## Exercise description
Copy, in full, each line of the material that holds the word "Znajdź".

= Beginning of Section =

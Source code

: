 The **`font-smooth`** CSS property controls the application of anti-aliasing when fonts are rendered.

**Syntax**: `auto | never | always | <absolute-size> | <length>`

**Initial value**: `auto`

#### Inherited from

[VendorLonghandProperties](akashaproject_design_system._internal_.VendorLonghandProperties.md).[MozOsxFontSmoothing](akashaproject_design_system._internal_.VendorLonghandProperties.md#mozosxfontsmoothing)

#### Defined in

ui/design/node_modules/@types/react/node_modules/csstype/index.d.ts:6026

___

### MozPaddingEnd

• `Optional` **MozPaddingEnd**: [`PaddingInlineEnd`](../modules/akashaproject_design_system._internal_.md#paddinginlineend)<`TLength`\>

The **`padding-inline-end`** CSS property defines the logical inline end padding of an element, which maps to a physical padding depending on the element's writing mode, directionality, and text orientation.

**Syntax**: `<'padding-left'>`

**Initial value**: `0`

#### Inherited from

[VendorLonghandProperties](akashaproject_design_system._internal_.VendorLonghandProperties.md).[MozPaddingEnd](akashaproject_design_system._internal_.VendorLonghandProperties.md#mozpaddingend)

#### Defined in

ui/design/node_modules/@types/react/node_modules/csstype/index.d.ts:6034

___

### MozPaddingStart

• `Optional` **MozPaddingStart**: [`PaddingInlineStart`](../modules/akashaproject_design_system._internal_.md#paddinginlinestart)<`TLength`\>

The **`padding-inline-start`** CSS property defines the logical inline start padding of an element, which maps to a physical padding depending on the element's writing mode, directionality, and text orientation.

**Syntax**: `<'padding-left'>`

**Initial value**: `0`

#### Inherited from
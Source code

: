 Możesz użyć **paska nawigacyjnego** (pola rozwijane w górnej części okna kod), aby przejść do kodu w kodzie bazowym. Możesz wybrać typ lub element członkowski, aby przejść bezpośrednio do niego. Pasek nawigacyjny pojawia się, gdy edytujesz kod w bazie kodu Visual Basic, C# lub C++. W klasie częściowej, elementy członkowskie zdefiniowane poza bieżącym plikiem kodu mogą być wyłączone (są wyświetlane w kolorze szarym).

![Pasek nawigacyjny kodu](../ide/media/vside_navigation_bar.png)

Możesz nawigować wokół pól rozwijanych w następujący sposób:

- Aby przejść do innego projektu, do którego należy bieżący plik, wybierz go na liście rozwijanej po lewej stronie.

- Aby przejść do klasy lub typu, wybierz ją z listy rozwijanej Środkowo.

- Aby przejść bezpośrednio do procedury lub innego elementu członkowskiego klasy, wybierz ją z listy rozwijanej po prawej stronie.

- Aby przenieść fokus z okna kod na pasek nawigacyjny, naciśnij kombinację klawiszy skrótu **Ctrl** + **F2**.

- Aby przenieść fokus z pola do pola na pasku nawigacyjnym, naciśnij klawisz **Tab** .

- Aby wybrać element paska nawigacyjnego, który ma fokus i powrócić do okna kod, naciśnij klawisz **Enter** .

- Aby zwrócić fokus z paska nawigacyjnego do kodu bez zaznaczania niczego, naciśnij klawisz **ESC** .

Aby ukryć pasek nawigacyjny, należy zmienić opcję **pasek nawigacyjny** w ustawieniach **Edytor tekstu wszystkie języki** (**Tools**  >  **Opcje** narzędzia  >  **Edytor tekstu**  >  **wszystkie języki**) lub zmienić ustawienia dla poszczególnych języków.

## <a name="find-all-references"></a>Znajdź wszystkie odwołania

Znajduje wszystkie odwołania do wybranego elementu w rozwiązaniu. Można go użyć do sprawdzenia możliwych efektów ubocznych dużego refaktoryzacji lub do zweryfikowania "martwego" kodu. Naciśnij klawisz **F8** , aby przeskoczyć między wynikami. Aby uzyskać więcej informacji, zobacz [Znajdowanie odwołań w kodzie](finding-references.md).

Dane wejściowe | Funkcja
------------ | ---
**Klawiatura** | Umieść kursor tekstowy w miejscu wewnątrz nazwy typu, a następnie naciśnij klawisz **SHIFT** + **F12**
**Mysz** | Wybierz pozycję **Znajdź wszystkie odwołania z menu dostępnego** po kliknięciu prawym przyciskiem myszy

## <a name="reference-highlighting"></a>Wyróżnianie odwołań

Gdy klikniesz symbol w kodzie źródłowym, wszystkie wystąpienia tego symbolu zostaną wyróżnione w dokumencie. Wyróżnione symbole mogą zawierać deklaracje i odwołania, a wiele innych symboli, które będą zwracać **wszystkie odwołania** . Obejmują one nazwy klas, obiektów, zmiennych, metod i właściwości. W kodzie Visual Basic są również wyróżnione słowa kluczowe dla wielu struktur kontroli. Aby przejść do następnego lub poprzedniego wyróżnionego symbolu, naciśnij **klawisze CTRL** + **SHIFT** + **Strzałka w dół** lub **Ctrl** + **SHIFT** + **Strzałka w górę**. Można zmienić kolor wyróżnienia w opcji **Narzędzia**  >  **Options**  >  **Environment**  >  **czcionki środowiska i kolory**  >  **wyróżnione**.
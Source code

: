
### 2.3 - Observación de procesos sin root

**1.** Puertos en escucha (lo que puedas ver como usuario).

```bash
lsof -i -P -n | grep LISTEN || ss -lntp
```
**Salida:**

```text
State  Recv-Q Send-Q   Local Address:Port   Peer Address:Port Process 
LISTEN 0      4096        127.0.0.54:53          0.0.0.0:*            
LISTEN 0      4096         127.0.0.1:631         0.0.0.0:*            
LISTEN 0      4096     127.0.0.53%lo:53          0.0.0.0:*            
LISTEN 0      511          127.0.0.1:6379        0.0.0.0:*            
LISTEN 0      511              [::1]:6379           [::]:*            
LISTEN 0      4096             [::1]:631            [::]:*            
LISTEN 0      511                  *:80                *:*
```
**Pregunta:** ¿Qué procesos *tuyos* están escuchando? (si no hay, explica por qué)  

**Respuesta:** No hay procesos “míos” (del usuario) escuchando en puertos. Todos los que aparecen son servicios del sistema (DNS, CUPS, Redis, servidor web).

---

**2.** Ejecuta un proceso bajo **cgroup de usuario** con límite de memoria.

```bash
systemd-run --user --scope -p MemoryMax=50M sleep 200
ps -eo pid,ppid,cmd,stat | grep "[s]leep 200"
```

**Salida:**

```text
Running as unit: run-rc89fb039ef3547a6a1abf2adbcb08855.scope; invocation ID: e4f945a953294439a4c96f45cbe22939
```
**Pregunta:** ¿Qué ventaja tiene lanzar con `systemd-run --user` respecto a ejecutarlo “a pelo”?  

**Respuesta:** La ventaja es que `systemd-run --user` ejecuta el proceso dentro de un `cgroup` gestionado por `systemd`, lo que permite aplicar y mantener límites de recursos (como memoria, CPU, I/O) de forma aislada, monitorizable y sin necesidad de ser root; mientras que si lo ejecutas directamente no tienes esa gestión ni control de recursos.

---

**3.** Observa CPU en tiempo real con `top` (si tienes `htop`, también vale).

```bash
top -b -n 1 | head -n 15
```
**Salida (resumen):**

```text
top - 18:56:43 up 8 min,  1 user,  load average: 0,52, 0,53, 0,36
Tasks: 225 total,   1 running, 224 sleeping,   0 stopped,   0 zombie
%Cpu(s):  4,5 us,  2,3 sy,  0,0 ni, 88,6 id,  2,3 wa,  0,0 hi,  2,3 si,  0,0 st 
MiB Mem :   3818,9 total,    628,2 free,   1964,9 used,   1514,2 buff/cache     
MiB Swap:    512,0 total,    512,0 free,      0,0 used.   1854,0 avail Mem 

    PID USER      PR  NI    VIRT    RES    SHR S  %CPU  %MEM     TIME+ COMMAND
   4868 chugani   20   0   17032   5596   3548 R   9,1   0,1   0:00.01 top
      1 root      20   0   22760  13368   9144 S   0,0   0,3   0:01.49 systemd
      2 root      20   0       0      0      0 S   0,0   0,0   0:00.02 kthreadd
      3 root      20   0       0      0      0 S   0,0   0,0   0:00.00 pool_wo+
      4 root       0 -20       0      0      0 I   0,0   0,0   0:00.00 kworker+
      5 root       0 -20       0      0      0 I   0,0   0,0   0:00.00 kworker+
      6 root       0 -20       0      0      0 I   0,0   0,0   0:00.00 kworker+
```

= End of Section =

## The answer
## <a name="find-all-references"></a>Znajdź wszystkie odwołania
**Mysz** | Wybierz pozycję **Znajdź wszystkie odwołania z menu dostępnego** po kliknięciu prawym przyciskiem myszy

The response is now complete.